About this exercise: Should a line below contain the word "only", report it.

(Stored items)
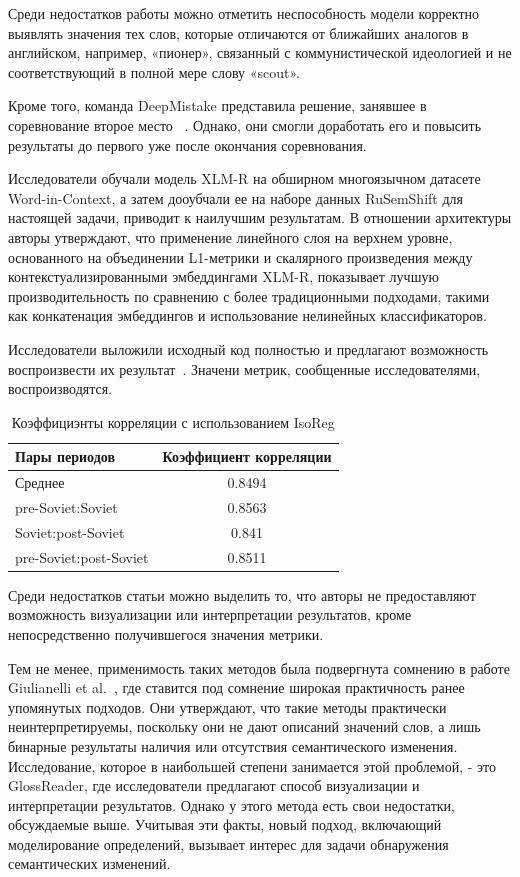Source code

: \documentclass[LI,VKR]{HSEUniversity}
\begin{document}
Среди недостатков работы можно отметить неспособность модели корректно выявлять
значения тех слов, которые отличаются от ближайших аналогов в английском, например,
«пионер», связанный с коммунистической идеологией и не соответствующий в полной мере
слову «scout».

Кроме того, команда DeepMistake представила решение, занявшее в соревнование второе место
~\cite{DeepMistake}.
Однако, они смогли доработать его и повысить результаты до первого уже после окончания
соревнования.

Исследователи обучали модель XLM-R на обширном многоязычном датасете Word-in-Context,
а затем дооубчали ее на наборе данных RuSemShift для настоящей задачи,
приводит к наилучшим результатам.
В отношении архитектуры авторы утверждают, что применение линейного слоя на верхнем уровне,
основанного на объединении L1-метрики и скалярного произведения между контекстуализированными
эмбеддингами XLM-R, показывает лучшую производительность по сравнению с
более традиционными подходами, такими как конкатенация эмбеддингов и
использование нелинейных классификаторов.

Исследователи выложили исходный код полностью и предлагают возможность воспроизвести их
результат~\cite{DeepMistakeGitHub}.
Значени метрик, сообщенные исследователями, воспроизводятся.

\begin{table}[H]
\centering
\caption{Коэффициэнты корреляции с использованием IsoReg}
\begin{tabular}{lc}
\hline
Пары периодов                  & Коэффициент корреляции \\
\hline
Среднее            & 0.8494                  \\
pre-Soviet:Soviet           & 0.8563                  \\
Soviet:post-Soviet          & 0.841                  \\
pre-Soviet:post-Soviet      & 0.8511                  \\
\hline
\end{tabular}
\end{table}

Среди недостатков статьи можно выделить то, что авторы не предоставляют возможность визуализации
или интерпретации результатов, кроме непосредственно получившегося значения метрики.

Тем не менее, применимость таких методов была подвергнута сомнению в работе
Giulianelli et al.~\cite{DefinitionGenerationMainArticle},
где ставится под сомнение широкая практичность ранее упомянутых подходов.
Они утверждают, что такие методы практически неинтерпретируемы,
поскольку они не дают описаний значений слов,
а лишь бинарные результаты наличия или отсутствия семантического изменения.
Исследование, которое в наибольшей степени занимается этой проблемой, - это GlossReader,
где исследователи предлагают способ визуализации и интерпретации результатов.
Однако у этого метода есть свои недостатки, обсуждаемые выше.
Учитывая эти факты, новый подход, включающий моделирование определений,
вызывает интерес для задачи обнаружения семантических изменений.
\end{document}
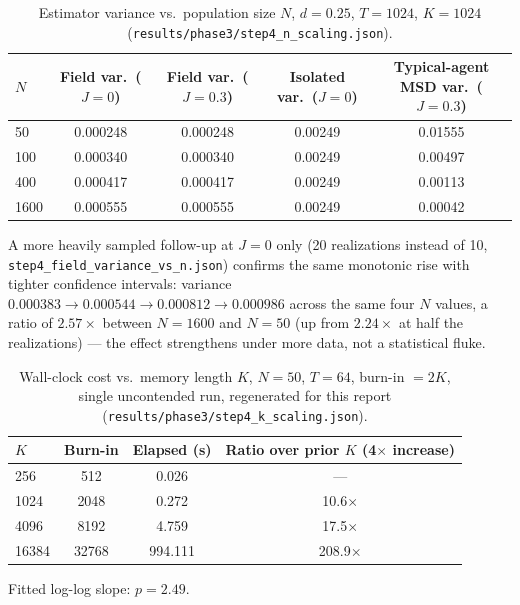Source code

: \documentclass[11pt]{article}
\newcommand{\code}[1]{\texttt{#1}}
\begin{document}
\begin{table}[htbp]
\centering
\caption{Estimator variance vs.\ population size $N$, $d{=}0.25$, $T{=}1024$,
$K{=}1024$ (\code{results/phase3/step4\_n\_scaling.json}).}
\label{tab:n-scaling}
\small
\begin{tabular}{lcccc}
\toprule
$N$ & Field var.\ ($J{=}0$) & Field var.\ ($J{=}0.3$) & Isolated var.\ ($J{=}0$) & Typical-agent MSD var.\ ($J{=}0.3$) \\
\midrule
50 & 0.000248 & 0.000248 & 0.00249 & 0.01555 \\
100 & 0.000340 & 0.000340 & 0.00249 & 0.00497 \\
400 & 0.000417 & 0.000417 & 0.00249 & 0.00113 \\
1600 & 0.000555 & 0.000555 & 0.00249 & 0.00042 \\
\bottomrule
\end{tabular}
\end{table}

A more heavily sampled follow-up at $J{=}0$ only (20 realizations instead of
10, \texttt{step4\_}\allowbreak\texttt{field\_}\allowbreak\texttt{variance\_}\allowbreak\texttt{vs\_n.json}) confirms the
same monotonic rise with tighter confidence intervals: variance
$0.000383\to0.000544\to0.000812\to0.000986$ across the same four $N$ values,
a ratio of $2.57\times$ between $N{=}1600$ and $N{=}50$ (up from $2.24\times$
at half the realizations) --- the effect strengthens under more data, not a
statistical fluke.

\begin{table}[htbp]
\centering
\caption{Wall-clock cost vs.\ memory length $K$, $N{=}50$, $T{=}64$,
burn-in $=2K$, single uncontended run, regenerated for this report
(\code{results/phase3/step4\_k\_scaling.json}).}
\label{tab:k-scaling}
\begin{tabular}{lccc}
\toprule
$K$ & Burn-in & Elapsed (s) & Ratio over prior $K$ (4$\times$ increase) \\
\midrule
256 & 512 & 0.026 & --- \\
1024 & 2048 & 0.272 & 10.6$\times$ \\
4096 & 8192 & 4.759 & 17.5$\times$ \\
16384 & 32768 & 994.111 & 208.9$\times$ \\
\bottomrule
\end{tabular}

\medskip
Fitted log-log slope: $p = 2.49$.
\end{table}
\end{document}
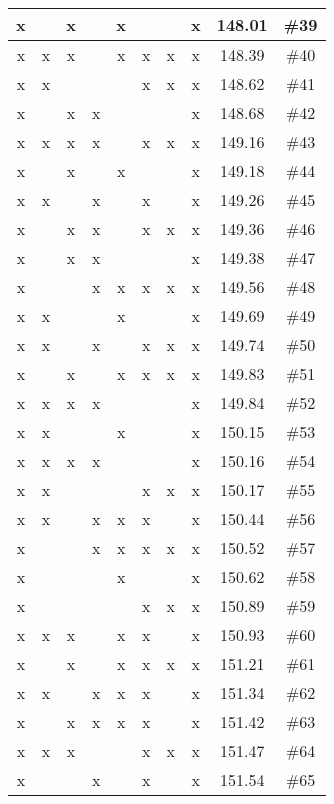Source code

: \begin{center}
\begin{longtable}{|c|c|c|c|c|c|c|c|c|c|}
 x &  &  x &  &  x &  &  &  x & 148.01 & \#39 \\ \hline
 x &  x &  x &  &  x &  x &  x &  x & 148.39 & \#40 \\ \hline
 x &  x &  &  &  &  x &  x &  x & 148.62 & \#41 \\ \hline
 x &  &  x &  x &  &  &  &  x & 148.68 & \#42 \\ \hline
 x &  x &  x &  x &  &  x &  x &  x & 149.16 & \#43 \\ \hline
 x &  &  x &  &  x &  &  &  x & 149.18 & \#44 \\ \hline
 x &  x &  &  x &  &  x &  &  x & 149.26 & \#45 \\ \hline
 x &  &  x &  x &  &  x &  x &  x & 149.36 & \#46 \\ \hline
 x &  &  x &  x &  &  &  &  x & 149.38 & \#47 \\ \hline
 x &  &  &  x &  x &  x &  x &  x & 149.56 & \#48 \\ \hline
 x &  x &  &  &  x &  &  &  x & 149.69 & \#49 \\ \hline
 x &  x &  &  x &  &  x &  x &  x & 149.74 & \#50 \\ \hline
 x &  &  x &  &  x &  x &  x &  x & 149.83 & \#51 \\ \hline
 x &  x &  x &  x &  &  &  &  x & 149.84 & \#52 \\ \hline
 x &  x &  &  &  x &  &  &  x & 150.15 & \#53 \\ \hline
 x &  x &  x &  x &  &  &  &  x & 150.16 & \#54 \\ \hline
 x &  x &  &  &  &  x &  x &  x & 150.17 & \#55 \\ \hline
 x &  x &  &  x &  x &  x &  &  x & 150.44 & \#56 \\ \hline
 x &  &  &  x &  x &  x &  x &  x & 150.52 & \#57 \\ \hline
 x &  &  &  &  x &  &  &  x & 150.62 & \#58 \\ \hline
 x &  &  &  &  &  x &  x &  x & 150.89 & \#59 \\ \hline
 x &  x &  x &  &  x &  x &  &  x & 150.93 & \#60 \\ \hline
 x &  &  x &  &  x &  x &  x &  x & 151.21 & \#61 \\ \hline
 x &  x &  &  x &  x &  x &  &  x & 151.34 & \#62 \\ \hline
 x &  &  x &  x &  x &  x &  &  x & 151.42 & \#63 \\ \hline
 x &  x &  x &  &  &  x &  x &  x & 151.47 & \#64 \\ \hline
 x &  &  &  x &  &  x &  &  x & 151.54 & \#65 \\ \hline

\end{longtable}
\end{center}
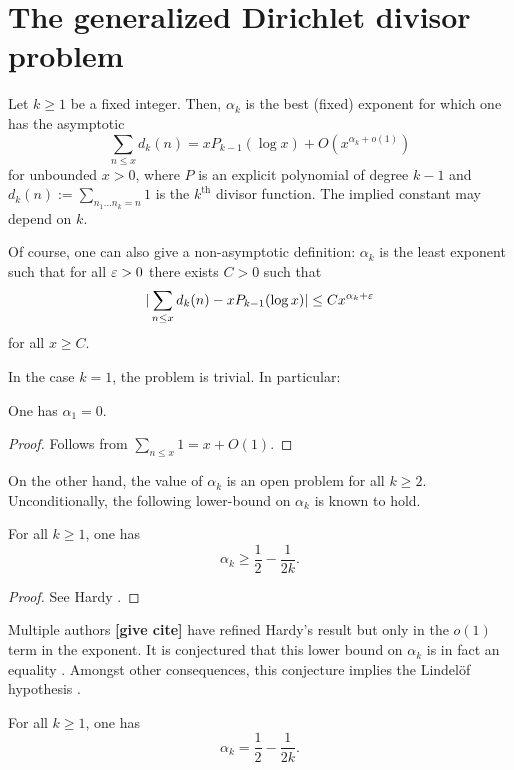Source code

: \chapter{The generalized Dirichlet divisor problem}

\begin{definition}\label{divisor-def} Let $k \geq 1$ be a fixed integer. Then, $\alpha_k$ is the best (fixed) exponent for which one has the asymptotic
$$ \sum_{n \leq x} d_k(n) = x P_{k-1}(\log x) + O(x^{\alpha_k+o(1)})$$
for unbounded $x > 0$, where $P$ is an explicit polynomial of degree $k-1$ and $d_k(n) := \sum_{n_1 \dots n_k=n} 1$ is the $k^{\mathrm{th}}$ divisor function. The implied constant may depend on $k$.
\end{definition}


Of course, one can also give a non-asymptotic definition: $\alpha_k$ is the least exponent such that for all $\varepsilon > 0$ there exists $C > 0$ such that
$$ |\sum_{n \leq x} d_k(n) - x P_{k-1}(\log x)| \leq C x^{\alpha_k + \varepsilon}$$
for all $x \geq C$.

In the case $k = 1$, the problem is trivial. In particular:

\begin{lemma}[$d_1$ exponent]\label{divisor-1} One has $\alpha_1=0$.
\end{lemma}
\begin{proof}
Follows from $\sum_{n \le x}1 = x + O(1)$.
\end{proof}

On the other hand, the value of $\alpha_k$ is an open problem for all $k \ge 2$. Unconditionally, the following lower-bound on $\alpha_k$ is known to hold.

\begin{lemma}\label{divisor-lower}
For all $k \geq 1$, one has
\[
\alpha_k \geq \frac{1}{2} - \frac{1}{2k}.
\]
\end{lemma}
\begin{proof} See Hardy \cite{hardy_divisor_1916}.
\end{proof}

Multiple authors {\bf [give cite]} have refined Hardy's result but only in the $o(1)$ term in the exponent. It is conjectured that this lower bound on $\alpha_k$ is in fact an equality \cite[p.\ 320]{titchmarsh_theory_1986}. Amongst other consequences, this conjecture implies the Lindel\"of hypothesis \cite[Chapter XII]{titchmarsh_theory_1986}.
\begin{conjecture}
For all $k \geq 1$, one has
\[
\alpha_k = \frac{1}{2} - \frac{1}{2k}.
\]
\end{conjecture}

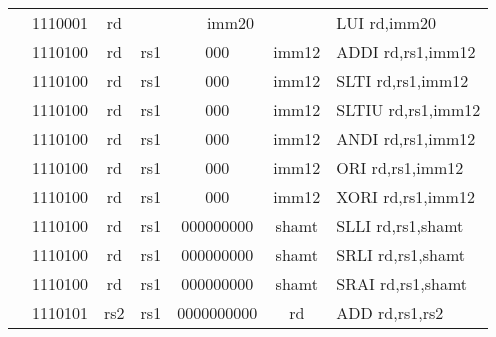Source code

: \begin{table}[p]
\begin{small}
\begin{center}
\begin{tabular}{rcccccccccccl}
&
\multicolumn{2}{|c|}{1110001} &
\multicolumn{1}{c|}{rd} &
\multicolumn{8}{c|}{imm20} & LUI rd,imm20 \\
\cline{2-12}
  

&
\multicolumn{2}{|c|}{1110100} &
\multicolumn{1}{c|}{rd} &
\multicolumn{1}{c|}{rs1} &
\multicolumn{2}{c|}{000} &
\multicolumn{5}{c|}{imm12} & ADDI rd,rs1,imm12 \\
\cline{2-12}
  

&
\multicolumn{2}{|c|}{1110100} &
\multicolumn{1}{c|}{rd} &
\multicolumn{1}{c|}{rs1} &
\multicolumn{2}{c|}{000} &
\multicolumn{5}{c|}{imm12} & SLTI rd,rs1,imm12 \\
\cline{2-12}
  

&
\multicolumn{2}{|c|}{1110100} &
\multicolumn{1}{c|}{rd} &
\multicolumn{1}{c|}{rs1} &
\multicolumn{2}{c|}{000} &
\multicolumn{5}{c|}{imm12} & SLTIU rd,rs1,imm12 \\
\cline{2-12}
  

&
\multicolumn{2}{|c|}{1110100} &
\multicolumn{1}{c|}{rd} &
\multicolumn{1}{c|}{rs1} &
\multicolumn{2}{c|}{000} &
\multicolumn{5}{c|}{imm12} & ANDI rd,rs1,imm12 \\
\cline{2-12}
  

&
\multicolumn{2}{|c|}{1110100} &
\multicolumn{1}{c|}{rd} &
\multicolumn{1}{c|}{rs1} &
\multicolumn{2}{c|}{000} &
\multicolumn{5}{c|}{imm12} & ORI rd,rs1,imm12 \\
\cline{2-12}
  

&
\multicolumn{2}{|c|}{1110100} &
\multicolumn{1}{c|}{rd} &
\multicolumn{1}{c|}{rs1} &
\multicolumn{2}{c|}{000} &
\multicolumn{5}{c|}{imm12} & XORI rd,rs1,imm12 \\
\cline{2-12}
  

&
\multicolumn{2}{|c|}{1110100} &
\multicolumn{1}{c|}{rd} &
\multicolumn{1}{c|}{rs1} &
\multicolumn{5}{c|}{000000000} &
\multicolumn{2}{c|}{shamt} & SLLI rd,rs1,shamt \\
\cline{2-12}
  

&
\multicolumn{2}{|c|}{1110100} &
\multicolumn{1}{c|}{rd} &
\multicolumn{1}{c|}{rs1} &
\multicolumn{5}{c|}{000000000} &
\multicolumn{2}{c|}{shamt} & SRLI rd,rs1,shamt \\
\cline{2-12}
  

&
\multicolumn{2}{|c|}{1110100} &
\multicolumn{1}{c|}{rd} &
\multicolumn{1}{c|}{rs1} &
\multicolumn{5}{c|}{000000000} &
\multicolumn{2}{c|}{shamt} & SRAI rd,rs1,shamt \\
\cline{2-12}
  

&
\multicolumn{2}{|c|}{1110101} &
\multicolumn{1}{c|}{rs2} &
\multicolumn{1}{c|}{rs1} &
\multicolumn{6}{c|}{0000000000} &
\multicolumn{1}{c|}{rd} & ADD rd,rs1,rs2 \\
\cline{2-12}
  


\end{tabular}
\end{center}
\end{small}
\end{table}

Final answer:
A more heavily sampled follow-up at $J{=}0$ only (20 realizations instead of
Multiple authors {\bf [give cite]} have refined Hardy's result but only in the $o(1)$ term in the exponent. It is conjectured that this lower bound on $\alpha_k$ is in fact an equality \cite[p.\ 320]{titchmarsh_theory_1986}. Amongst other consequences, this conjecture implies the Lindel\"of hypothesis \cite[Chapter XII]{titchmarsh_theory_1986}.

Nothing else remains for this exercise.